Who knew the opening of the Carson Valley Creamery would spark a romance? Love was probably the last thing on the mind of local ranchers when the creamery opened in 1891. But as luck would have it, local Fritz Dangberg found himself a wife as a result of his job as a teamster for the creamery. Dangberg got a job hauling butter and cheese from the creamery to Carson City, where he would stable his horses at Andersen’s Hay Yard. As a result, he got to know the owner’s sister-in-law, Metta Winkelman. And in 1897, Fritz and Metta were married.

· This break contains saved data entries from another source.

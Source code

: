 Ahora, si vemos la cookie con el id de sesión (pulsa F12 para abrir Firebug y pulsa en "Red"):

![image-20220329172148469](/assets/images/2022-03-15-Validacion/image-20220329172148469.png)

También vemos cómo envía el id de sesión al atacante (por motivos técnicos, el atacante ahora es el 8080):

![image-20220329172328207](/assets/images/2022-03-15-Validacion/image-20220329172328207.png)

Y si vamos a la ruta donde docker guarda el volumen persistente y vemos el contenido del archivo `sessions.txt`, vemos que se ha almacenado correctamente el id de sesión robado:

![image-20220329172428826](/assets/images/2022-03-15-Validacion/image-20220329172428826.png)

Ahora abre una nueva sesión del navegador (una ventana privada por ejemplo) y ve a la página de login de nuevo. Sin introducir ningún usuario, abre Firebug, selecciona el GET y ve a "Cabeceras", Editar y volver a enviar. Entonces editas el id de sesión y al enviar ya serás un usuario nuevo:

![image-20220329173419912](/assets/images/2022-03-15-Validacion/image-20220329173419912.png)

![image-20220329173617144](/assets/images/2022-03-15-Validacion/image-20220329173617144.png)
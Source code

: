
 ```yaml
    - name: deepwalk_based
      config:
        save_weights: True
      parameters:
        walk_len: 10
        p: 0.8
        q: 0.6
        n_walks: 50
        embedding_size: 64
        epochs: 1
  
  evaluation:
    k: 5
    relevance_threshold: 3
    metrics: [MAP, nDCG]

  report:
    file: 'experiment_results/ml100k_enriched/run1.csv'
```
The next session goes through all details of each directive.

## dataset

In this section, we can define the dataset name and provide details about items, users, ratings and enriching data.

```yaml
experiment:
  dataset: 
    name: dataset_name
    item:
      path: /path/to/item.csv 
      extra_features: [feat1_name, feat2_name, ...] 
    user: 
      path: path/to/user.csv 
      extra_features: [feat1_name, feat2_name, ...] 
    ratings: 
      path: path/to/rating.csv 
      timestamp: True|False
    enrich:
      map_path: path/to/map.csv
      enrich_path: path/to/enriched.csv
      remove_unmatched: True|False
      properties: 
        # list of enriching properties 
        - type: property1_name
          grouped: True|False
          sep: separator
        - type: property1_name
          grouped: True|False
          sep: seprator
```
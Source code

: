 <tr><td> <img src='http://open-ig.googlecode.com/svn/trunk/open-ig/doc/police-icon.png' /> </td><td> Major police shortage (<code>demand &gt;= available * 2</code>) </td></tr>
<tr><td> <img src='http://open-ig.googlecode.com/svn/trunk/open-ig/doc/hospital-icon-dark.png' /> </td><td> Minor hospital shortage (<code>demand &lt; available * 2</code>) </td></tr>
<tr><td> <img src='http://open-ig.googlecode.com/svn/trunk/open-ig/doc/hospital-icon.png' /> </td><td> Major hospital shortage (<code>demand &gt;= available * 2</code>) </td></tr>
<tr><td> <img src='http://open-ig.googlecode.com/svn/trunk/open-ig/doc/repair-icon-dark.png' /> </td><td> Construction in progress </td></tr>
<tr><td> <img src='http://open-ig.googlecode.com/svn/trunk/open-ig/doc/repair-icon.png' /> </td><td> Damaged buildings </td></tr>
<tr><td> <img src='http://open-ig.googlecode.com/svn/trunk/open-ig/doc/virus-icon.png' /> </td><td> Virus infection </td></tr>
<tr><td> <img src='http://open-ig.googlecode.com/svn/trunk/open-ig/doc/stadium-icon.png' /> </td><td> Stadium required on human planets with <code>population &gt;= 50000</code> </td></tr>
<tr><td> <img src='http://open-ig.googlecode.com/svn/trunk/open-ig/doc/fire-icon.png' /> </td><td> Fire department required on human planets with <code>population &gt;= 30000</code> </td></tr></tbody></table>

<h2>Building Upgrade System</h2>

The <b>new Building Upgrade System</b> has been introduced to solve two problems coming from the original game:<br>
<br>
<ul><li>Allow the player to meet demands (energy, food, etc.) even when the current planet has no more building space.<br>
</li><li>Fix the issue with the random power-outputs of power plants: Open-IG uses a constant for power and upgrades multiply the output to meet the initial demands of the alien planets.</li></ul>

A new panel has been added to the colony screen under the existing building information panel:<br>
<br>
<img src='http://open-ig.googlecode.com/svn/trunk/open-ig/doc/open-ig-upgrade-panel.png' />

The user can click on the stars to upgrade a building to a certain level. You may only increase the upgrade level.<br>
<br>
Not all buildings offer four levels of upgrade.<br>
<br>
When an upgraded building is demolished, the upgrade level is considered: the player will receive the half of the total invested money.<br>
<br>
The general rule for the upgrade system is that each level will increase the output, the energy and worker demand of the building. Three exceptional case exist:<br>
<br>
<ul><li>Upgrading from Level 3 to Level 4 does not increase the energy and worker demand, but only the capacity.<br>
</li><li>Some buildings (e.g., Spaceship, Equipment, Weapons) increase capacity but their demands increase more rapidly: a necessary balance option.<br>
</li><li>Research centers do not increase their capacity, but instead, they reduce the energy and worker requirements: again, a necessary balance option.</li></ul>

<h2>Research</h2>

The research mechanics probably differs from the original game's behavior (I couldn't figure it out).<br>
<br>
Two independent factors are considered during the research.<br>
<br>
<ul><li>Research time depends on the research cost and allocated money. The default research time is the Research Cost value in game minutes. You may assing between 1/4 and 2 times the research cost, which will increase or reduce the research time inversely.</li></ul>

The new Carson Valley creamery found ready buyers for its wares as far away as Virginia City and Carson City. But the San Francisco market proved a harder nut to crack. Turns out the alfalfa-fed to cows here in Carson Valley produced milk with a different flavor than hay-fed critters. That finally changed after a tenacious butter dealer spent “considerable money” educating San Francisco consumers about Carson Valley’s “superior” quality. Eventually, Carson Valley Creamery took home three separate mid-winter fair medals for its fine butter: in 1894, 1903, and 1904.
For a while, the Carson Valley Creamery ruled the roost, processing a million pounds of milk from local ranches in 1897 alone. But before long, competitors began to show up. By 1909 there were three creameries operating in the valley, each trying to out-do the other.
The Carson Valley Creamery finally closed its doors for good on May 1, 1914. But today, over a century later, this proud old building still stands: a silent reminder that there’s so much cool history here in Carson Valley.
The old creamery building is still beautiful today, in its own rustic way! The property is privately-owned, so not open to the public. But to view this photogenic piece of Carson Valley history from the road, turn east on Waterloo Lane from Highway 88, then watch for the building on your right (west), just after the sweeping turn.